- [TASK STATEMENT] The answer must be a single number: how many lines in this listing hold the word "Phase".
*** ENTRIES SUPPLIED ***
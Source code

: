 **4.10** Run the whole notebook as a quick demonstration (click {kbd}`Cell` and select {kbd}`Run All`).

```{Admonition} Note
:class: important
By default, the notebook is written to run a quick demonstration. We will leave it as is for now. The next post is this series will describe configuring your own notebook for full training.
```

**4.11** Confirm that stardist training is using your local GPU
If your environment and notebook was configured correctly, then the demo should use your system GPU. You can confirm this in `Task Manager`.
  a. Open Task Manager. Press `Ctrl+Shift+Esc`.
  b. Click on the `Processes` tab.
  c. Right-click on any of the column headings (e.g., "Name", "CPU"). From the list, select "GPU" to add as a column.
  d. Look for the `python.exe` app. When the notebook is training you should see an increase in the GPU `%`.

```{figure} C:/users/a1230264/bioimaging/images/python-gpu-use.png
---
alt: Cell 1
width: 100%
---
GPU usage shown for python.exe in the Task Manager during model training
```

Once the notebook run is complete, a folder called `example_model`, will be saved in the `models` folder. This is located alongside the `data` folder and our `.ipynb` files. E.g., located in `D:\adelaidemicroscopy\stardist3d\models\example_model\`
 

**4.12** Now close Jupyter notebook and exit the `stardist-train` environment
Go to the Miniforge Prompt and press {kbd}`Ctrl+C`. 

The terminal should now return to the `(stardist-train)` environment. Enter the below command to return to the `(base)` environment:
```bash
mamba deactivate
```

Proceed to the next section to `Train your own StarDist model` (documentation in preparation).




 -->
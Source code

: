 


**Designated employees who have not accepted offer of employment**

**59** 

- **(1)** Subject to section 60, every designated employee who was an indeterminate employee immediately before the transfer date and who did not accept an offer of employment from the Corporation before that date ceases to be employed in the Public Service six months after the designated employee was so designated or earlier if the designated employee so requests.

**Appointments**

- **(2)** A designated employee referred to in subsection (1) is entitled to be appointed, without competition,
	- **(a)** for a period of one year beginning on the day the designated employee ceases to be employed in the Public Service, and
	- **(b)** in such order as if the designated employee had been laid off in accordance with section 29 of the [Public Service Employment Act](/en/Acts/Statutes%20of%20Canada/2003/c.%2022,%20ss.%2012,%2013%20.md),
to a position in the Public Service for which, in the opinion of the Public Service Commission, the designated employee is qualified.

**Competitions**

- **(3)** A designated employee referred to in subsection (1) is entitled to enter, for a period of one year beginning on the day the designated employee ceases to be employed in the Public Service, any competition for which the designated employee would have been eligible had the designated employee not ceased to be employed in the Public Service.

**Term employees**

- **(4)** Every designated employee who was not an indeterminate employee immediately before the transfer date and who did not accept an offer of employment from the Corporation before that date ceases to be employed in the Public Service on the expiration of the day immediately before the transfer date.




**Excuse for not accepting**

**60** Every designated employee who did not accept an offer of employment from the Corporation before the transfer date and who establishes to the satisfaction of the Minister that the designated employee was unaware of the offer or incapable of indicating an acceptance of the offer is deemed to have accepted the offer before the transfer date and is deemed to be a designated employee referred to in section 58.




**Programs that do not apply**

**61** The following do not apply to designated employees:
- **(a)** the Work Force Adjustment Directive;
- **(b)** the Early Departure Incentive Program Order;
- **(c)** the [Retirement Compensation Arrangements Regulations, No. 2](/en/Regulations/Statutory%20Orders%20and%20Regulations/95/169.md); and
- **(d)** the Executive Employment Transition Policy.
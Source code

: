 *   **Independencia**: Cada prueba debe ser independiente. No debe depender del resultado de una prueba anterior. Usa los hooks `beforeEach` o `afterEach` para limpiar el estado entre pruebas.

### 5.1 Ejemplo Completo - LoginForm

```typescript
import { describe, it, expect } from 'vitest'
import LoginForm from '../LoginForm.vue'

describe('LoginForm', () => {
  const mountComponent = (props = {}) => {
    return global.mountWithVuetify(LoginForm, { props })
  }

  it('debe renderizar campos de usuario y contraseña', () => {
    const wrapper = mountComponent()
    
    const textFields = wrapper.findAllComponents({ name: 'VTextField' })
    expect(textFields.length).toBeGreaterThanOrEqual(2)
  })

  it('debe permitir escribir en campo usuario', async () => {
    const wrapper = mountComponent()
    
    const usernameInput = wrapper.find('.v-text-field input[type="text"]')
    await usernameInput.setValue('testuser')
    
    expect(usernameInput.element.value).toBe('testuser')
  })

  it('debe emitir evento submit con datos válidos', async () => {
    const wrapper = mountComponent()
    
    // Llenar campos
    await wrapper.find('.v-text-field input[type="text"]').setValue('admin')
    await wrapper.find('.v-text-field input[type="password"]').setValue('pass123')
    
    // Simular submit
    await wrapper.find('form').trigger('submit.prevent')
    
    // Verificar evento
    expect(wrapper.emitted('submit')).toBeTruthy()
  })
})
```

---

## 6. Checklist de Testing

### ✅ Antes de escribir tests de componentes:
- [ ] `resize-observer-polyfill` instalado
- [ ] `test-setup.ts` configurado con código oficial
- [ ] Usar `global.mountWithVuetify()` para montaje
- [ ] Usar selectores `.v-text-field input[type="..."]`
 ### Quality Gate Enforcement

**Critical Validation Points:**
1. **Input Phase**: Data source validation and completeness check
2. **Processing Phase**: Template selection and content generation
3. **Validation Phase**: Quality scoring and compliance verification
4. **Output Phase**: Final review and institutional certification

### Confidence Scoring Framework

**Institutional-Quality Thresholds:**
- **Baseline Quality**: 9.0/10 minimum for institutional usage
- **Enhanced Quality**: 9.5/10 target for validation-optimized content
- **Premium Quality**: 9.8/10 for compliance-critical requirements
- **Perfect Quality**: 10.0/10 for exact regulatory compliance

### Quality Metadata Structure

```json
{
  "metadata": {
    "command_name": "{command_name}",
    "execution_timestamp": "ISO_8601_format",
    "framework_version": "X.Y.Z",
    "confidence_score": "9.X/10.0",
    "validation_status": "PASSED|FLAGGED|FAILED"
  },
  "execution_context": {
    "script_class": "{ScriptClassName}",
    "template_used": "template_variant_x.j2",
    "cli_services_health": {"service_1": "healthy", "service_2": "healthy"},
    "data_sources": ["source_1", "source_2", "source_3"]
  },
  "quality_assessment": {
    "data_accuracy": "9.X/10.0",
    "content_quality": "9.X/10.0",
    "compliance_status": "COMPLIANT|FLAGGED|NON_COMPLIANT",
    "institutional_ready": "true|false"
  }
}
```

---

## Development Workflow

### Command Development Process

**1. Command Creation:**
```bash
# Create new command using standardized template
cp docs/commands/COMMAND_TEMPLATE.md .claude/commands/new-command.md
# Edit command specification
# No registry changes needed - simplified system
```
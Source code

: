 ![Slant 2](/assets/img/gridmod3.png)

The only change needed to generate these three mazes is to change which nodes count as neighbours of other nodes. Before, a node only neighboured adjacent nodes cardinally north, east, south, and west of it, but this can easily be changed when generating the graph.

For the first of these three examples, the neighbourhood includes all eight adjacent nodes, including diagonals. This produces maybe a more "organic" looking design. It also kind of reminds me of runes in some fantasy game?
*** End of ENTRIES SUPPLIED ***
- [SOLUTION BELOW] 4